Closed alt-shreya closed 1 year ago
Hi @alt-shreya
Welcome to Ersilia! Please, make sure to complete week 1 tasks before moving on to week 2, there is still time to catch up!
@GemmaTuron thank you! Out of curiosity, does this page of the docs explain tasks we need to perform in Week 2? I wanted to complete the third task for Week 1 (test the simplest model) and that's when I got a little confused.
GemmaTuron I ran into an error, and need your help
I'm using Fedora 37 and trying to test the simplest model (Week 1 Task 4).
In order to fetch the model, I executed this command:
ersilia fetch retrosynthetic-accessibility
and got this error:
/bin/sh: line 1: shasum: command not found
Command '<<address of the file>> shasum -a 256 data.h5;' returned non-zero exit status 127.
I also checked the log files in order to understand where the error may have been, but the log file is empty.
EDIT: I realised that I was fetching a different model . On the official contribution guide for this year, it clearly details the step to run and test the models.
Completed instructions and calculated the molecular weight of C4
as 58.124
Hi @alt-shreya
Do you have git-lfs installed? it seems you were not able to download the .h5 file initially
Dear Gemma Turon,
In order to explain my motivation, I’d like to start this letter with an anecdote. When I was in kindergarten, my school conducted a free health checkup for the students. This was the first time I had been to a clinic. And I was terrified. To me, the unknown doctors behind their masks seemed like the minions of an unknown mastermind. Eighteen years later, I am glad to report the fear I once held has given its way to a sense of deep respect for the healthcare industry. That is my primary motivation behind applying for this internship.
As an aspiring AI professional, I am eager to gain direct exposure to the ML industry while contributing to a cause that I am passionate about – making medical research more accessible. I resonate with your accessible and open approach to research, as well as your commitment to building sustainable collaborations with leading local entities. I believe that collaboration is essential to achieving breakthroughs in science and technology, and I am highly enthusiastic to join an open-source software community that shares this value.
Throughout my academic and personal journey, I have developed a strong interest in machine learning and artificial intelligence. During my Bachelor’s degree, I was determined to make the most of this interest to make an impact in the healthcare industry. I led a team of four to build a prototype for a contactless authentication device for a post-COVID world.

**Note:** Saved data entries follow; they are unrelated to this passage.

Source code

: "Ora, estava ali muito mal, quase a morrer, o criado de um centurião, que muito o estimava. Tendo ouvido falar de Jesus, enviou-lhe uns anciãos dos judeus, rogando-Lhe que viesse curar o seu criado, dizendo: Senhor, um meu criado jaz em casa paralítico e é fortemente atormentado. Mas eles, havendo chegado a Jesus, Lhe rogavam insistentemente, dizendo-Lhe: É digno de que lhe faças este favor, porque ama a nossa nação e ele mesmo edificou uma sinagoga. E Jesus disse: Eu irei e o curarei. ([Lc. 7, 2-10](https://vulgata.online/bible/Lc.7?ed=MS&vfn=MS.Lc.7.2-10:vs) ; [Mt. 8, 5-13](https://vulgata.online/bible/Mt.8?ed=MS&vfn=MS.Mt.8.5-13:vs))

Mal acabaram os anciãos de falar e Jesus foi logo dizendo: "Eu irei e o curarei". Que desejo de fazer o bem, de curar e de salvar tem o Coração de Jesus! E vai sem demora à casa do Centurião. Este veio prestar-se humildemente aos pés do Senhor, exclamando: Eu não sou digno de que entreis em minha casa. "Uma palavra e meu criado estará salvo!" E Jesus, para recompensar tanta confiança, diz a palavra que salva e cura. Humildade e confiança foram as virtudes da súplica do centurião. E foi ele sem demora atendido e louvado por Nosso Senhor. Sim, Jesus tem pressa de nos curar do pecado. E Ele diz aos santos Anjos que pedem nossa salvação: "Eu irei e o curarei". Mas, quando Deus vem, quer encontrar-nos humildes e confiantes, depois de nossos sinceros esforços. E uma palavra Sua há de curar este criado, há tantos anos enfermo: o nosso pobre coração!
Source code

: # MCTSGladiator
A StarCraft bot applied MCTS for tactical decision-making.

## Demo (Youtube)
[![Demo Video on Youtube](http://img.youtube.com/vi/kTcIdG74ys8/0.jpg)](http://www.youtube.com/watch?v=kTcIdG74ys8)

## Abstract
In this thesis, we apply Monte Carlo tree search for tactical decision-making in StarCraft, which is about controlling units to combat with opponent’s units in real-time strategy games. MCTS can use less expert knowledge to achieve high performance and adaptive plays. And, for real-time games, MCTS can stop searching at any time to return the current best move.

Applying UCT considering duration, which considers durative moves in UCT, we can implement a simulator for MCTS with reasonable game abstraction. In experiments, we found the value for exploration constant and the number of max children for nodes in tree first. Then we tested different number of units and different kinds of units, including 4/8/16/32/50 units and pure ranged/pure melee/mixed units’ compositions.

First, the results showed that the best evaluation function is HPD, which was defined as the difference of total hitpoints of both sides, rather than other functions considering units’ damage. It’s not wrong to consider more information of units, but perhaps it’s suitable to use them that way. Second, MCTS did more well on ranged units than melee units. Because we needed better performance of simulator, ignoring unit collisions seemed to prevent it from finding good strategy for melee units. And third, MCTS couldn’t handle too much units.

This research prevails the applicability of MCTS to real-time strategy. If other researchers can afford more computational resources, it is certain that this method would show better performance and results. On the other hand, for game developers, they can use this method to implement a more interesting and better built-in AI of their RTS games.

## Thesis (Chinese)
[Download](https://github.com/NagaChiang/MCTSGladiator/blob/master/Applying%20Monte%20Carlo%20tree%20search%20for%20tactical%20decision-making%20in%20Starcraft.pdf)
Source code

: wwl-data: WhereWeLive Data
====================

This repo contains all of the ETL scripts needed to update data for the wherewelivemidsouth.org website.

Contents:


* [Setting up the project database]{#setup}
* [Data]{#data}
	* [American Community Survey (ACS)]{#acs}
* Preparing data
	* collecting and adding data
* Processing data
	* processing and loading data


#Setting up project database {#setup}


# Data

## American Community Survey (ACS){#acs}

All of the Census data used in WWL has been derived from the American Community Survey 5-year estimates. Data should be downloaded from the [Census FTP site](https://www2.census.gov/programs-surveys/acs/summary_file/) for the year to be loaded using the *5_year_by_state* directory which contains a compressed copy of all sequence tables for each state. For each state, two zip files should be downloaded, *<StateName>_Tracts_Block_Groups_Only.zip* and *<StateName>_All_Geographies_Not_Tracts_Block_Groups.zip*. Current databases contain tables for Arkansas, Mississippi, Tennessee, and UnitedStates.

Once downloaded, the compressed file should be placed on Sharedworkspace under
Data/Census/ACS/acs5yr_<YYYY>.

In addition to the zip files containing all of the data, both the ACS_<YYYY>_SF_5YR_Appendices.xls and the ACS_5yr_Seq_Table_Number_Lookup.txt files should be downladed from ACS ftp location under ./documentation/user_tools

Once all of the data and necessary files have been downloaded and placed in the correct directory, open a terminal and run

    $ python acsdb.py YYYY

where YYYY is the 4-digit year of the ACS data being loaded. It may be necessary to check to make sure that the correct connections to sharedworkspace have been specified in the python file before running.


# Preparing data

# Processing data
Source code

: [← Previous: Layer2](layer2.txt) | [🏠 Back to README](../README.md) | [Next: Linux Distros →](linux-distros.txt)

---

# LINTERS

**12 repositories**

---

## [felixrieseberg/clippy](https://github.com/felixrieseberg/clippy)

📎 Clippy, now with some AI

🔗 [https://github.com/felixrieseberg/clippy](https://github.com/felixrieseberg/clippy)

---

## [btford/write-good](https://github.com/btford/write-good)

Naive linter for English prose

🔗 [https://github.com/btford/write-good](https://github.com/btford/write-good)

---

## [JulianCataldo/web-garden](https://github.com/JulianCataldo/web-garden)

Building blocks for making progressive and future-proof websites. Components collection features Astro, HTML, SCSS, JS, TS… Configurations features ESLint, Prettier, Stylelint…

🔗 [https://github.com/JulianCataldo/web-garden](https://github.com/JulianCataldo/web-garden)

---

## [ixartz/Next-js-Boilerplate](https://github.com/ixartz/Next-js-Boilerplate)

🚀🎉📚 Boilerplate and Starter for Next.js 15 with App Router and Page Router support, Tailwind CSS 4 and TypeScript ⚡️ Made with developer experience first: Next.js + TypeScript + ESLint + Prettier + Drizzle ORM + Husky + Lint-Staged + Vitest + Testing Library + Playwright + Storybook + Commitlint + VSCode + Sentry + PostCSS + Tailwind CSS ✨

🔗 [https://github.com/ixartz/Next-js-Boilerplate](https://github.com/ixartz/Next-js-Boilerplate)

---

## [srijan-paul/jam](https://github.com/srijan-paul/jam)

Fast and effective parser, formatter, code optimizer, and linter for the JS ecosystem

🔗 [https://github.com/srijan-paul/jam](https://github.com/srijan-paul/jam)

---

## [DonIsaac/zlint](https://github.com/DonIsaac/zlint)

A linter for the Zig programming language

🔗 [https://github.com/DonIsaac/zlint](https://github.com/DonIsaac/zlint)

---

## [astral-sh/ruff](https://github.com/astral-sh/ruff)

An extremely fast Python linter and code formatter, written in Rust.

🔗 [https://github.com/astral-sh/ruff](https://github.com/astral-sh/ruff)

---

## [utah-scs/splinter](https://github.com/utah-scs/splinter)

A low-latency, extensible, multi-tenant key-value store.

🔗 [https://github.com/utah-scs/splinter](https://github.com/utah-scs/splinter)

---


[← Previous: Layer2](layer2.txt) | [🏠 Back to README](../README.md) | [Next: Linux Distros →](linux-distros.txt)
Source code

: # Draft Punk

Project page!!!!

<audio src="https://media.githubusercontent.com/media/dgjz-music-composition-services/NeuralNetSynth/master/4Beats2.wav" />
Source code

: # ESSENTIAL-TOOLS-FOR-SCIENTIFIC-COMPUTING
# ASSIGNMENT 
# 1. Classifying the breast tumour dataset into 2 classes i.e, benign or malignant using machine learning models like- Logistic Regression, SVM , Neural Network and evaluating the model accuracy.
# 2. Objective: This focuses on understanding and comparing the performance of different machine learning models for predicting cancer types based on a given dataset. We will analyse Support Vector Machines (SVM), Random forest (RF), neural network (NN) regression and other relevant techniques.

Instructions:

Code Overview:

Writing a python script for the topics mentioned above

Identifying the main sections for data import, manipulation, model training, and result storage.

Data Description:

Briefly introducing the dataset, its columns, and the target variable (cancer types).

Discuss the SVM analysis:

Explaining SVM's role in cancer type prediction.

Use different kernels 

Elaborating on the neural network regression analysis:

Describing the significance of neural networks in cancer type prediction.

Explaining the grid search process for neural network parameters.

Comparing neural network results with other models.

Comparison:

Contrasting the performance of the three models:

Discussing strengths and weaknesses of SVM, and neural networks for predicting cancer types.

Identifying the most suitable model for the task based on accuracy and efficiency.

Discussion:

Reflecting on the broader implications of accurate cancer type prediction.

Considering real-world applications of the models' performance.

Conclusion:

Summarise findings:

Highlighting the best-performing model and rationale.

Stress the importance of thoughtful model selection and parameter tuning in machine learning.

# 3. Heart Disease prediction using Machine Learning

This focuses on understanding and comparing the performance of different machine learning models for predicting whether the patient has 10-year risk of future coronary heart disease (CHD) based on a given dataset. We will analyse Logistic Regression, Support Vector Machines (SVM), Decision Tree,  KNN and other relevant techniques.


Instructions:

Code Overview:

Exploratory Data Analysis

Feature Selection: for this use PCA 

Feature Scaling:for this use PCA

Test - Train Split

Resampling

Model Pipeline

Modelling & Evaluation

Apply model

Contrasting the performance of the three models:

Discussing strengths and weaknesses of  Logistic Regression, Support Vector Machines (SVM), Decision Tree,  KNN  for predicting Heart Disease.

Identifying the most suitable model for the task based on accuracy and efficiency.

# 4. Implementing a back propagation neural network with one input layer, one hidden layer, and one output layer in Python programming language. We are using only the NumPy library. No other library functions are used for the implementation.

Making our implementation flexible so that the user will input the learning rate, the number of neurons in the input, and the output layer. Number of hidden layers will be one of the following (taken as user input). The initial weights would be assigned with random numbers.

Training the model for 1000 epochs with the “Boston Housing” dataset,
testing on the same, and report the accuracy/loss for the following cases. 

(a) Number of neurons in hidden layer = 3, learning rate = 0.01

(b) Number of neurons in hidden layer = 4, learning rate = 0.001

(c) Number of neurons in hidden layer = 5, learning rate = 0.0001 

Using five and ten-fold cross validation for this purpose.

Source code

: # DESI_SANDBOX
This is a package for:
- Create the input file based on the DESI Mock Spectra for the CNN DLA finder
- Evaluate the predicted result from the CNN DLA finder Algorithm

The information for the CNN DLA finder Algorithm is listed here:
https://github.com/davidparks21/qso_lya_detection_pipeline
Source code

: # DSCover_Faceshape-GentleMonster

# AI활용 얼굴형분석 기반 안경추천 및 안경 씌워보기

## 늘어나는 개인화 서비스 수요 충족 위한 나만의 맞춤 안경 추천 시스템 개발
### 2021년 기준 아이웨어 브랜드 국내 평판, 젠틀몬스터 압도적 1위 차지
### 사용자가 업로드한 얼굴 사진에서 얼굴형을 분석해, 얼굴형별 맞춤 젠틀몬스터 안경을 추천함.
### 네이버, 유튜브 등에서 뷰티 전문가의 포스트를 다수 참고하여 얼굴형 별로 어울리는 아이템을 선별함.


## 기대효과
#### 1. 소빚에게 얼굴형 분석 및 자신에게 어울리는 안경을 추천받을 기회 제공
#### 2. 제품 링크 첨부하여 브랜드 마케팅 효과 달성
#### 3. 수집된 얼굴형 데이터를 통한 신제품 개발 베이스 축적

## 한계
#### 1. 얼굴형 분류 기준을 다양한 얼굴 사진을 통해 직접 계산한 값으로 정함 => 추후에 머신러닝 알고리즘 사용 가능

This experience taught me important lessons on making technology accessible, combining technical skills with a passion for solving real-world problems, perseverance, and leadership.
Growing up in India, I have always understood the importance of making science affordable and accessible to everyone. As an intern at the Ersilia Open Source Initiative, I believe I would have the opportunity to contribute to this cause while honing my skills in machine learning under the guidance of experienced mentors. I am detail-oriented and have honed my research skills through hours of academic work. Additionally, I also volunteered extensively during the COVID-19 pandemic to help raise funds for those in need. Having graduated into the workforce under extraordinary circumstances, I quickly learnt to thrive in remote work environments and enjoy collaborating with a diverse group of people.
In conclusion, I am honoured to have the opportunity to apply for the internship position at Ersilia Open Source Initiative, and I believe that my experience, skills, and passion align well with the values and goals of your non-profit organisation. Thank you for considering my application. I would be happy to discuss my candidature in detail via the following platforms:
Email: shreyakumar31@gmail.com LinkedIn: https://www.linkedin.com/in/alt-shreya GitHub: https://www.github.com/alt-shreya
These tasks provide a hands-on glimpse of my responsibilities during the internship; finding, testing, debugging and implementing open source code within Ersilia.
At first glance, STOUT seems really interesting. When I was in high school trying to understand IUPAC naming conventions, I wondered what it would be like to have an automatic name generator which could make life easy for me.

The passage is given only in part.